I’ve defined chronodebt as the accumulated cost of remediating all IT assets that aren’t what engineering standards say they should be. chronodebt is what your IT organization owes the god of time.

Which leads to the question of what we should call the accumulated cost of remediating incomplete and inaccurate documentation of your technical architecture.

It’s chronodebt applied to IT management. It’s a debt that doesn’t come due until it suddenly approaches knee-capping-level urgency.

It matters because there will come a time … there always comes a time … when you need this information Right Now, because you need to track down the ripple effects of a redefined second, a modified business process, the integration requirements of new or updated software, integration of a newly acquired business, the need to provide documentation for a divestiture … really any change imposed on IT by changing circumstances beyond its control or ability to influence.

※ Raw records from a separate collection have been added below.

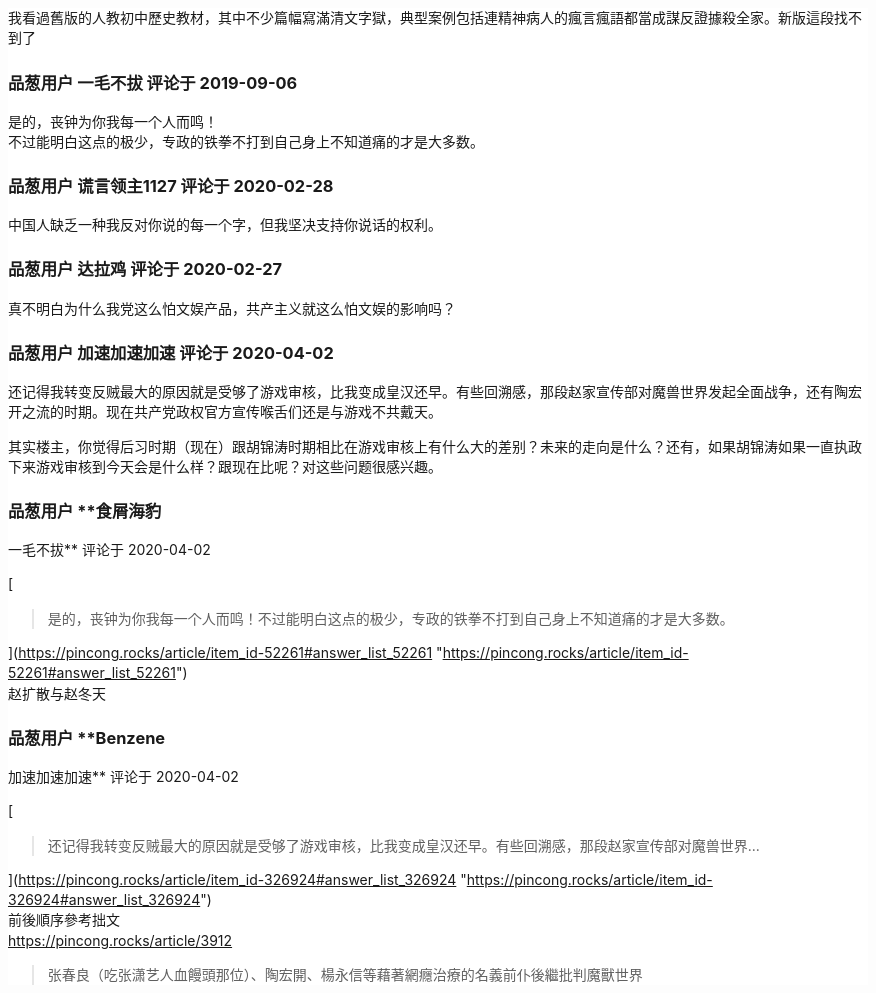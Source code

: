 我看過舊版的人教初中歷史教材，其中不少篇幅寫滿清文字獄，典型案例包括連精神病人的瘋言瘋語都當成謀反證據殺全家。新版這段找不到了
        


            
### 品葱用户 **一毛不拔** 评论于 2019-09-06
        
是的，丧钟为你我每一个人而鸣！  
不过能明白这点的极少，专政的铁拳不打到自己身上不知道痛的才是大多数。
        


            
### 品葱用户 **谎言领主1127** 评论于 2020-02-28
        
中国人缺乏一种我反对你说的每一个字，但我坚决支持你说话的权利。
        


            
### 品葱用户 **达拉鸡** 评论于 2020-02-27
        
真不明白为什么我党这么怕文娱产品，共产主义就这么怕文娱的影响吗？
        


            
### 品葱用户 **加速加速加速** 评论于 2020-04-02
        
还记得我转变反贼最大的原因就是受够了游戏审核，比我变成皇汉还早。有些回溯感，那段赵家宣传部对魔兽世界发起全面战争，还有陶宏开之流的时期。现在共产党政权官方宣传喉舌们还是与游戏不共戴天。  
  
其实楼主，你觉得后习时期（现在）跟胡锦涛时期相比在游戏审核上有什么大的差别？未来的走向是什么？还有，如果胡锦涛如果一直执政下来游戏审核到今天会是什么样？跟现在比呢？对这些问题很感兴趣。
        


            
### 品葱用户 **食屑海豹 
一毛不拔** 评论于 2020-04-02
        
[

> 是的，丧钟为你我每一个人而鸣！不过能明白这点的极少，专政的铁拳不打到自己身上不知道痛的才是大多数。

](https://pincong.rocks/article/item_id-52261#answer_list_52261 "https://pincong.rocks/article/item_id-52261#answer_list_52261")  
赵扩散与赵冬天
        


            
### 品葱用户 **Benzene 
加速加速加速** 评论于 2020-04-02
        
[

> 还记得我转变反贼最大的原因就是受够了游戏审核，比我变成皇汉还早。有些回溯感，那段赵家宣传部对魔兽世界...

](https://pincong.rocks/article/item_id-326924#answer_list_326924 "https://pincong.rocks/article/item_id-326924#answer_list_326924")  
前後順序參考拙文  
https://pincong.rocks/article/3912  

> 张春良（吃张潇艺人血饅頭那位）、陶宏開、楊永信等藉著網癮治療的名義前仆後繼批判魔獸世界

It’s management chronodebt – the entirely predictable result of striking the wrong balance between those management practices that are most urgent and which are most important.

Bob’s last word: The first law of preventive maintenance is that while you always have a choice between paying now And paying later, paying later almost always costs more.

But in order to implement any program of preventive maintenance, whether it’s managing IT architecture’s chronodebt or a factory’s mechanical and electrical systems, company leadership first has to recognize the existence of what we might call “management chronodebt” – the cost of having failed to invest in the management practices needed to manage technical chronodebt.

New on CIO.com’s CIO Survival Guide: The Edison Ratio: What business and IT leaders get wrong about innovation. Because when it comes to innovation, great ideas matter, But in the end, understanding the need to act on fewer great ideas matters more.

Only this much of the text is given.